Saved entries:
- - -

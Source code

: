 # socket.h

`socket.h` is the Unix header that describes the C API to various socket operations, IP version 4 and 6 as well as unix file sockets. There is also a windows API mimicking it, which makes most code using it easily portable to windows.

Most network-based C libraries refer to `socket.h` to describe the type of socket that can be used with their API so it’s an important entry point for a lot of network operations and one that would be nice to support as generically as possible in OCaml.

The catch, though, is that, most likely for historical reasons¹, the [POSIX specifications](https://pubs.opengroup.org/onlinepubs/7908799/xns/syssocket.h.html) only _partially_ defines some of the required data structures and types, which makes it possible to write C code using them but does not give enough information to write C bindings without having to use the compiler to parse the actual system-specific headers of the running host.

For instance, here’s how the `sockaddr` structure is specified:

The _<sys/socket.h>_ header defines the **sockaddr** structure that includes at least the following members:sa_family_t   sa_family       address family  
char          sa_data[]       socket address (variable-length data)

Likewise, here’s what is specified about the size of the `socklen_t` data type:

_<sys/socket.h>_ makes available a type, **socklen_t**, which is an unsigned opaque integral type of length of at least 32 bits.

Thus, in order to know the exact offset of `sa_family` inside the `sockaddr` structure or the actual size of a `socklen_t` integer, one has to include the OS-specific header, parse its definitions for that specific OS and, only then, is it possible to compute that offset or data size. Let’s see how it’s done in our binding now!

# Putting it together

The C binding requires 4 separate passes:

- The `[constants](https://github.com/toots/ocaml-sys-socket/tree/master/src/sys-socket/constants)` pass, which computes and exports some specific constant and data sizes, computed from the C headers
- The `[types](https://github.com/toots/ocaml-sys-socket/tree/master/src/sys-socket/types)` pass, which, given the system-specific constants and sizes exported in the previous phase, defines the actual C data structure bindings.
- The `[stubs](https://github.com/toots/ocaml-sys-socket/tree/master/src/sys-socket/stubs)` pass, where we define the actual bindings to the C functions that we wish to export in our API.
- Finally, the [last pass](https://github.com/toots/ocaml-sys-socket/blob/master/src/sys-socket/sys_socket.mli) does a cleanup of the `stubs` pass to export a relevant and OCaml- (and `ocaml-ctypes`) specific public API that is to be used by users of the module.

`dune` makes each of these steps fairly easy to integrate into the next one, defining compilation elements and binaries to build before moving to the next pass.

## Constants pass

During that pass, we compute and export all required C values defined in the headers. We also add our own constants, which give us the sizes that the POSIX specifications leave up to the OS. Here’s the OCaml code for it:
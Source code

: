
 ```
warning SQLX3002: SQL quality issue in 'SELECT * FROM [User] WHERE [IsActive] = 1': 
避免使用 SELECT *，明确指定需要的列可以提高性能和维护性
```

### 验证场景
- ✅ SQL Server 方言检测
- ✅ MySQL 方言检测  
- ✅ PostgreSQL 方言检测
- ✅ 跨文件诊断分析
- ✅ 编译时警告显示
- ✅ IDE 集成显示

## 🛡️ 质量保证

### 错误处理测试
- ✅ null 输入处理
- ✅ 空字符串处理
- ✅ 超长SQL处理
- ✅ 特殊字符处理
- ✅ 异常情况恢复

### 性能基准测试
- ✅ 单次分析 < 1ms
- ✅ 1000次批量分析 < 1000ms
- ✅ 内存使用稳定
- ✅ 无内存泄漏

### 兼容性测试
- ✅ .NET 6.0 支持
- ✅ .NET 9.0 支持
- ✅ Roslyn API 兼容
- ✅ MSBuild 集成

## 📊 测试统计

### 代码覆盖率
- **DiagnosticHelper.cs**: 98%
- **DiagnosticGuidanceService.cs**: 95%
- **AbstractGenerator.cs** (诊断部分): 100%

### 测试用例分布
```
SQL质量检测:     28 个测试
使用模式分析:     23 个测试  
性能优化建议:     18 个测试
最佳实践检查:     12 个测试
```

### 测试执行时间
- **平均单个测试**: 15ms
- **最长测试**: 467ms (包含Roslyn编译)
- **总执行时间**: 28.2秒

- - -

# WHAT IS EXPECTED
Return each line from the records that includes the word "stubs".

# EXPECTED ANSWER
- The `[stubs](https://github.com/toots/ocaml-sys-socket/tree/master/src/sys-socket/stubs)` pass, where we define the actual bindings to the C functions that we wish to export in our API.
- Finally, the [last pass](https://github.com/toots/ocaml-sys-socket/blob/master/src/sys-socket/sys_socket.mli) does a cleanup of the `stubs` pass to export a relevant and OCaml- (and `ocaml-ctypes`) specific public API that is to be used by users of the module.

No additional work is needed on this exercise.